Training: 2 epochs | Batch: 4 | Grad Accum: 4
Effective batch size: 16


## 2.4 Initialize Trainer

Create a Trainer instance with our model, datasets, and training configuration.

In [13]:
trainer = Trainer(
    model=model,
    args=training_args,
    train_dataset=tokenized_train,
    eval_dataset=tokenized_val,
    tokenizer=tokenizer,
    data_collator=data_collator,
)

  trainer = Trainer(


## 2.5 Start Training

Begin the fine-tuning process. This may take some time depending on your hardware.

**Note:** Training 5000 samples for 3 epochs will take approximately:
- With GPU: 30-60 minutes
- With CPU: 4-6 hours

In [None]:
print("Training started...\n")

train_result = trainer.train()

gc.collect()
if torch.cuda.is_available():
    torch.cuda.empty_cache()

print("\n" + "="*80)
print(f"Training Loss: {train_result.training_loss:.4f}")
print(f"Runtime: {train_result.metrics['train_runtime']:.2f}s")
print("="*80)

Training started...



`use_cache=True` is incompatible with gradient checkpointing. Setting `use_cache=False`...

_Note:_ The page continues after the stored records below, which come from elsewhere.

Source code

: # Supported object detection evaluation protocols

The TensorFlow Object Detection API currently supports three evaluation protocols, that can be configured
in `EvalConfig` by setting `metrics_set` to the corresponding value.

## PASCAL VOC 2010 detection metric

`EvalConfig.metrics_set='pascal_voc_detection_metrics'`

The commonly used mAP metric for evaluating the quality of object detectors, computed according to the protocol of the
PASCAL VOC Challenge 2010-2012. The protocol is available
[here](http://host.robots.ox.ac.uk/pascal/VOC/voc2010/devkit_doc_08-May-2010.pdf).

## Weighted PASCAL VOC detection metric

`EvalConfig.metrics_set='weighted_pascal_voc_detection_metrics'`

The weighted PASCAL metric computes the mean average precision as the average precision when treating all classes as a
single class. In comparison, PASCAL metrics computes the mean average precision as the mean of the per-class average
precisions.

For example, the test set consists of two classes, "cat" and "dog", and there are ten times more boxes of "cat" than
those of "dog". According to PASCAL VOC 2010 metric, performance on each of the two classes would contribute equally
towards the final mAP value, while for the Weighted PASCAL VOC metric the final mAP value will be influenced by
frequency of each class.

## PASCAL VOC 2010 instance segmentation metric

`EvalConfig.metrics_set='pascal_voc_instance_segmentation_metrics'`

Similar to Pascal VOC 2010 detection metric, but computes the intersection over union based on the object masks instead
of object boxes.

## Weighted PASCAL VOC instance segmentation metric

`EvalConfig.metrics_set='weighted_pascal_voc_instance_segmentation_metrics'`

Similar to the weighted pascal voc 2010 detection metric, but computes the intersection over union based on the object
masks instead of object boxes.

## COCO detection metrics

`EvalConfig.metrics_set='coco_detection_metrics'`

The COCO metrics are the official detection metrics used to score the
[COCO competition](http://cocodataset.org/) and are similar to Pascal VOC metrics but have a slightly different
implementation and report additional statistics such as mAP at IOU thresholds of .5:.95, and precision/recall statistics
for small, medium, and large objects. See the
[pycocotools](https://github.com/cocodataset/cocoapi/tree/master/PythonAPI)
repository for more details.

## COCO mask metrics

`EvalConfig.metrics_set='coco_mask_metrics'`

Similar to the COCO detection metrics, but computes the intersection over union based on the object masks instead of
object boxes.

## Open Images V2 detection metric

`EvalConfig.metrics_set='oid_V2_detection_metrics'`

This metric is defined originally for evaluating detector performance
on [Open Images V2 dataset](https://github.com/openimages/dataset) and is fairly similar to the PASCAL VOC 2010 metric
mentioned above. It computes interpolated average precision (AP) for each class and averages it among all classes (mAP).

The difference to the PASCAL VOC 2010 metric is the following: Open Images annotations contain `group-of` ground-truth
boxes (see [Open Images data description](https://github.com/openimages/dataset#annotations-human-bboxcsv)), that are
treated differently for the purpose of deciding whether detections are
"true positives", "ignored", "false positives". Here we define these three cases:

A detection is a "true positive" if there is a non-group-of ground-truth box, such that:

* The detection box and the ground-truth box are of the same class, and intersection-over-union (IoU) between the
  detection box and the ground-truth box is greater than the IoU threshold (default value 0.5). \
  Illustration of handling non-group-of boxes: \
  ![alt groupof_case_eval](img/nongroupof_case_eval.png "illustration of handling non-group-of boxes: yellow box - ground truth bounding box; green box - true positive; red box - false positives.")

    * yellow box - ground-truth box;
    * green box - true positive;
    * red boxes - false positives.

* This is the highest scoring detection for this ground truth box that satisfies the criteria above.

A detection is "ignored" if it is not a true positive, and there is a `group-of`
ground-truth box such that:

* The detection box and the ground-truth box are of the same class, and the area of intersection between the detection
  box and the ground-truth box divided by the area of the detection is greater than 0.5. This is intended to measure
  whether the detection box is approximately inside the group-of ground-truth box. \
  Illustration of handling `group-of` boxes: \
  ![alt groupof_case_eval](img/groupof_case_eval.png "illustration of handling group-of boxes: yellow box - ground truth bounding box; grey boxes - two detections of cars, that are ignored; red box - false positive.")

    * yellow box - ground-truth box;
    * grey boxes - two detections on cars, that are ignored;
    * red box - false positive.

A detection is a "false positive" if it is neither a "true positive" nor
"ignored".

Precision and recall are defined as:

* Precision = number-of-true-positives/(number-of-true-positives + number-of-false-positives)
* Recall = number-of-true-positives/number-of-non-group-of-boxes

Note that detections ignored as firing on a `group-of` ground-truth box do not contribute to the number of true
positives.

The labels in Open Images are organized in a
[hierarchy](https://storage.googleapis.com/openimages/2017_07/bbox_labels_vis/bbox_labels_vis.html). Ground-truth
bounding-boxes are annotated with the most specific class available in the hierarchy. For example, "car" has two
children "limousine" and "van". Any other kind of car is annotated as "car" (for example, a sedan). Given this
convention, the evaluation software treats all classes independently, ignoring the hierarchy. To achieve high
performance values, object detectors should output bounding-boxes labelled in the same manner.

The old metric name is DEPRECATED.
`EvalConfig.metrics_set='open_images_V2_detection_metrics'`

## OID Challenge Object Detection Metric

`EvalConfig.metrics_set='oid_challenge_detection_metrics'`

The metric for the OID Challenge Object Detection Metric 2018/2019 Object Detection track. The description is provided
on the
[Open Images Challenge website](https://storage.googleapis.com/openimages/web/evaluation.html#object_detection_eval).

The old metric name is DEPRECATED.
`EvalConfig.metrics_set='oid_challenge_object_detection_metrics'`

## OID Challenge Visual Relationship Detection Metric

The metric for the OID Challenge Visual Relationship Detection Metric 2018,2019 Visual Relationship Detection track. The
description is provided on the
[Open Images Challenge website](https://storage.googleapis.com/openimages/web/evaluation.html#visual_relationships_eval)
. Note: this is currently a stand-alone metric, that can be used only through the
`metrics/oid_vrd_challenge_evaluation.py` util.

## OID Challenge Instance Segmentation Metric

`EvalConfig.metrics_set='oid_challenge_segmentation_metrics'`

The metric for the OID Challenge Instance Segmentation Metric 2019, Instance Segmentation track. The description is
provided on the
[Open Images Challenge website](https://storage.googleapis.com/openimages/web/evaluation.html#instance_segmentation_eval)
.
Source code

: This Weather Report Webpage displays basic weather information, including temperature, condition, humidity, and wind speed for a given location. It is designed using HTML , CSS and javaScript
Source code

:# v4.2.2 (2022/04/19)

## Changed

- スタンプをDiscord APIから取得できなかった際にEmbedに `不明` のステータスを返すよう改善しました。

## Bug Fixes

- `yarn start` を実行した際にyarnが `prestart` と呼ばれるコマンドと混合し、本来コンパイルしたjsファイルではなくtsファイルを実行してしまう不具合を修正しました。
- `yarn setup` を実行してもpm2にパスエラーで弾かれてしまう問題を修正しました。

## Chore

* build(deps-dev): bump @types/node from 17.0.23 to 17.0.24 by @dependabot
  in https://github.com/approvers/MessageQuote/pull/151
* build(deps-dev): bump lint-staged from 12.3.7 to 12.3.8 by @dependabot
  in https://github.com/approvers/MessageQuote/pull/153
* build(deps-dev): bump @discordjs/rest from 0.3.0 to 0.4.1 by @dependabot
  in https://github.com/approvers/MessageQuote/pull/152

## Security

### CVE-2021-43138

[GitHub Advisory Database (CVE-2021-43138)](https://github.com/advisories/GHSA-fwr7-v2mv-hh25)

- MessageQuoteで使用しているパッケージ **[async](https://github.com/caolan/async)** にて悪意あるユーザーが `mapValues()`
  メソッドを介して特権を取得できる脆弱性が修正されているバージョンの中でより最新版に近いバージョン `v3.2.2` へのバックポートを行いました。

Epoch,Training Loss,Validation Loss
1,7.6637,0.024563
2,0.0268,0.022383


There were missing keys in the checkpoint model loaded: ['encoder.embed_tokens.weight', 'decoder.embed_tokens.weight', 'lm_head.weight'].



Training Loss: 3.0566
Runtime: 13239.30s


## 2.6 Save the Fine-tuned Model

Save the model and tokenizer for future use.

In [15]:
FINAL_MODEL_DIR = "./t5-squad-final"

trainer.save_model(FINAL_MODEL_DIR)
tokenizer.save_pretrained(FINAL_MODEL_DIR)

print(f"Model saved to: {FINAL_MODEL_DIR}")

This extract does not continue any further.